JP 2004-17374 A (summary column, FIG. 1) JP 2000-133934 A (paragraph 0013, FIG. 2)

  In the paste filling to the micro via hole disclosed in the above-mentioned Patent Document 1, the corner surface contacting the squeegee base material is rounded so that the paste surface in the via hole is not removed, so that the micro via hole is sufficient. The paste amount can be filled. However, for example, in filling a via hole formed in a green sheet as a base material with a diameter of about 100 to 200 μm, a dent in the via hole portion after filling does not require a plurality of printings. There are few, and the dent in the via hole part after filling becomes large.

  If the dent in the via hole after filling is large, it causes a connection failure of the wiring in the via hole, and if the number of times of printing is increased in order to realize a predetermined paste filling amount, the productivity is lowered. In addition, the increase in the number of times of printing has a problem that the paste rushes to the back surface of the mask, the via hole diameter increases (bleeds) in the printed pattern, and the print quality is deteriorated.

  In addition, the paste filling method disclosed in Patent Document 2 uses a sword squeegee as a squeegee, and promotes the rolling property of the paste by attaching the sword squeegee to the mask surface so as to improve the paste filling property. It is. However, in this method, the fillability is improved by tilting the squeegee with respect to the mask surface, but the pressure applied to the squeegee during printing (filling) is applied to the shape of the filled via hole. However, there is a problem that the squeegee is hardly inclined and the filled via hole shape varies. In addition, it is difficult to apply printing pressure (squeegee pressure) to suppress variation in shape, and in addition, the squeegee deforms due to squeegee pressure and fills the pattern shape (via hole diameter, via hole dent amount). There is a problem that variation occurs.

  The present invention has been made to solve the above problems, and an object of the present invention is to provide a paste-like material filling squeegee that uniformly fills a via hole formed in a substrate. .

Another object is to provide a paste-like material filling how to improve the stability of the paste filling quality of the via holes formed in the substrate.

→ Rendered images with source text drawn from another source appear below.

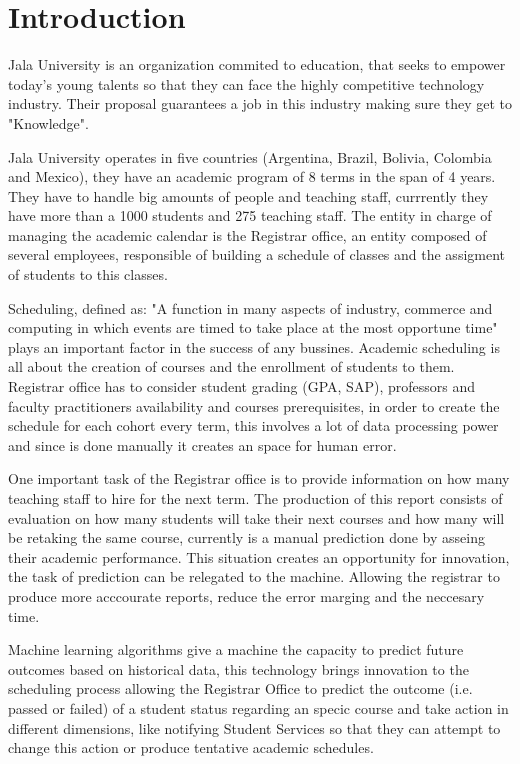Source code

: \section{Introduction}

Jala University is an organization commited to education, that seeks to empower today's young talents so that they can face the highly competitive technology industry. Their proposal guarantees a job in this industry making sure they get to "Knowledge".

Jala University operates in five countries (Argentina, Brazil, Bolivia, Colombia and Mexico), they have an academic program of 8 terms in the span of 4 years. They have to handle big amounts of people and teaching staff, currrently they have more than a 1000 students and 275 teaching staff. The entity in charge of managing the academic calendar is the Registrar office, an entity composed of several employees, responsible of building a schedule of classes and the assigment of students to this classes.

Scheduling, defined as: "A function in many aspects of industry, commerce and computing in which events are timed to take place at the most opportune time" plays an important factor in the success of any bussines. Academic scheduling is all about the creation of courses and the enrollment of students to them. Registrar office has to consider student grading (GPA, SAP), professors and faculty practitioners availability and courses prerequisites, in order to create the schedule for each cohort \textcite{A cohort is a generation of students} every term, this involves a lot of data processing power and since is done manually it creates an space for human error.

One important task of the Registrar office is to provide information on how many teaching staff to hire for the next term. The production of this report consists of evaluation on how many students will take their next courses and how many will be retaking the same course, currently is a manual prediction done by asseing their academic performance. This situation creates an opportunity for innovation, the task of prediction can be relegated to the machine. Allowing the registrar to produce more acccourate reports, reduce the error marging and the neccesary time.

Machine learning algorithms give a machine the capacity to predict future outcomes based on historical data, this technology brings innovation to the scheduling process allowing the Registrar Office to predict the outcome (i.e. passed or failed) of a student status regarding an specic course and take action in different dimensions, like notifying Student Services so that they can attempt to change this action or produce tentative academic schedules.

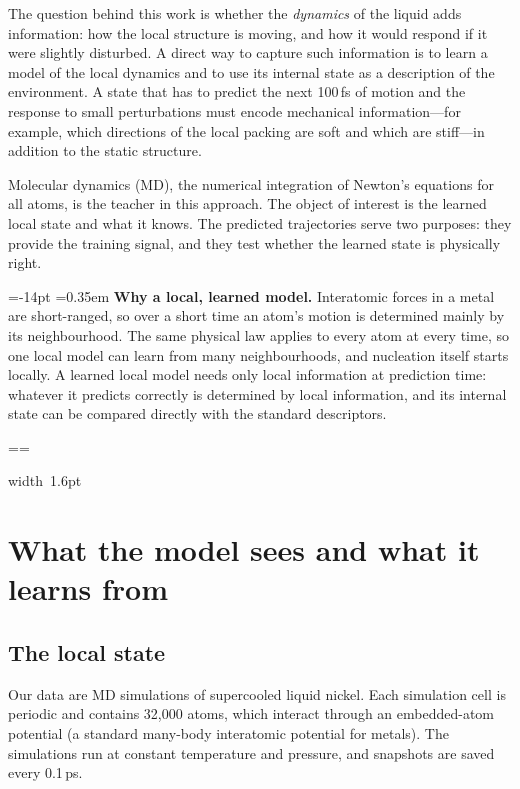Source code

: \documentclass[11pt,a4paper]{article}
\makeatletter
\numberwithin{equation}{section}
\newcommand{\pcmWhyPiece}[1]{%
  \noindent\hbox{{\color{pcmAmber}\vrule width 1.6pt}%
    \setlength{\fboxsep}{7pt}\colorbox{pcmAmber!5}{\vbox{\unvbox#1}}}\par}
\newcommand{\pcmWhyEmit}{%
  \vbadness=10000
  \loop
    \par
    \ifdim\pagegoal=\maxdimen
      \pcmWhyAvail=\dimexpr\vsize-14pt\relax
    \else
      \pcmWhyAvail=\dimexpr\pagegoal-\pagetotal-19pt\relax
    \fi
    \ifdim\dimexpr\ht\pcmWhyAll+\dp\pcmWhyAll\relax>\pcmWhyAvail
      \ifdim\pcmWhyAvail<3\baselineskip
        \newpage
      \else
        \setbox\pcmWhyPart\vsplit\pcmWhyAll to \pcmWhyAvail
        \pcmWhyPiece\pcmWhyPart
      \fi
    \else
      \pcmWhyPiece\pcmWhyAll
    \fi
  \ifvoid\pcmWhyAll\else\repeat}
\newenvironment{why}[1][Why]{%
  \par\addvspace{.55em}%
  \setbox\pcmWhyAll\vbox\bgroup
    \hsize=\dimexpr\linewidth-1.6pt-14pt\relax
    \@parboxrestore\fussy
    \parskip=0.35em\relax
    \noindent\textcolor{pcmAmber}{\bfseries #1.}\enspace\ignorespaces}%
 {\par\egroup
  \splittopskip=\topskip\splitmaxdepth=\maxdepth
  \pcmWhyEmit
  \par\addvspace{.55em}}
\makeatother
\begin{document}
The question behind this work is whether the \emph{dynamics} of the liquid adds
information: how the local structure is moving, and how it would respond if it
were slightly disturbed. A direct way to capture such information is to learn a
model of the local dynamics and to use its internal state as a description of the
environment. A state that has to predict the next 100\,fs of motion and the
response to small perturbations must encode mechanical information---for
example, which directions of the local packing are soft and which are
stiff---in addition to the static structure.

Molecular dynamics (MD), the numerical integration of Newton's equations for all
atoms, is the teacher in this approach. The object of interest is the learned
local state and what it knows. The predicted trajectories serve two purposes:
they provide the training signal, and they test whether the learned state is
physically right.

\begin{why}[Why a local, learned model]
Interatomic forces in a metal are short-ranged, so over a short time an atom's
motion is determined mainly by its neighbourhood. The same physical law applies
to every atom at every time, so one local model can learn from many
neighbourhoods, and nucleation itself starts locally. A learned local model needs
only local information at prediction time: whatever it predicts correctly is
determined by local information, and its internal state can be compared directly
with the standard descriptors.
\end{why}

\section{What the model sees and what it learns from}
\label{sec:data}

\subsection{The local state}

Our data are MD simulations of supercooled liquid nickel. Each simulation cell is
periodic and contains 32,000 atoms, which interact through an embedded-atom
potential (a standard many-body interatomic potential for metals). The
simulations run at constant temperature and pressure, and snapshots are saved
every 0.1\,ps.
\end{document}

The squeegee for filling paste-like material according to the present invention fills the paste-like material by applying a certain pressure to the mask when filling the via-hole formed in the base material via the mask. A paste-like material filling squeegee that is used to advance at a constant speed along the mask while extruding in a direction ,
The cross-sectional shape of the squeegee that is in contact with the mask is configured such that, when the squeegee axis is perpendicular to the mask, the angle formed with the mask is different from the left and right, and the squeegee axis is perpendicular to the mask. In this state, the angle formed between the surface on the side touching the paste-like material and the mask is a contact angle, and the angle between the surface on the side where the squeegee does not touch the paste-like material and the mask is the anti-contact angle. The contact angle is configured to be greater than the anti-contact angle, the squeegee tip angle of the squeegee is set to 110 degrees to 130 degrees, and the squeegee surface on the side of the squeegee that contacts the pasty material And the angle between the mask and the mask is set to 20 degrees to 40 degrees .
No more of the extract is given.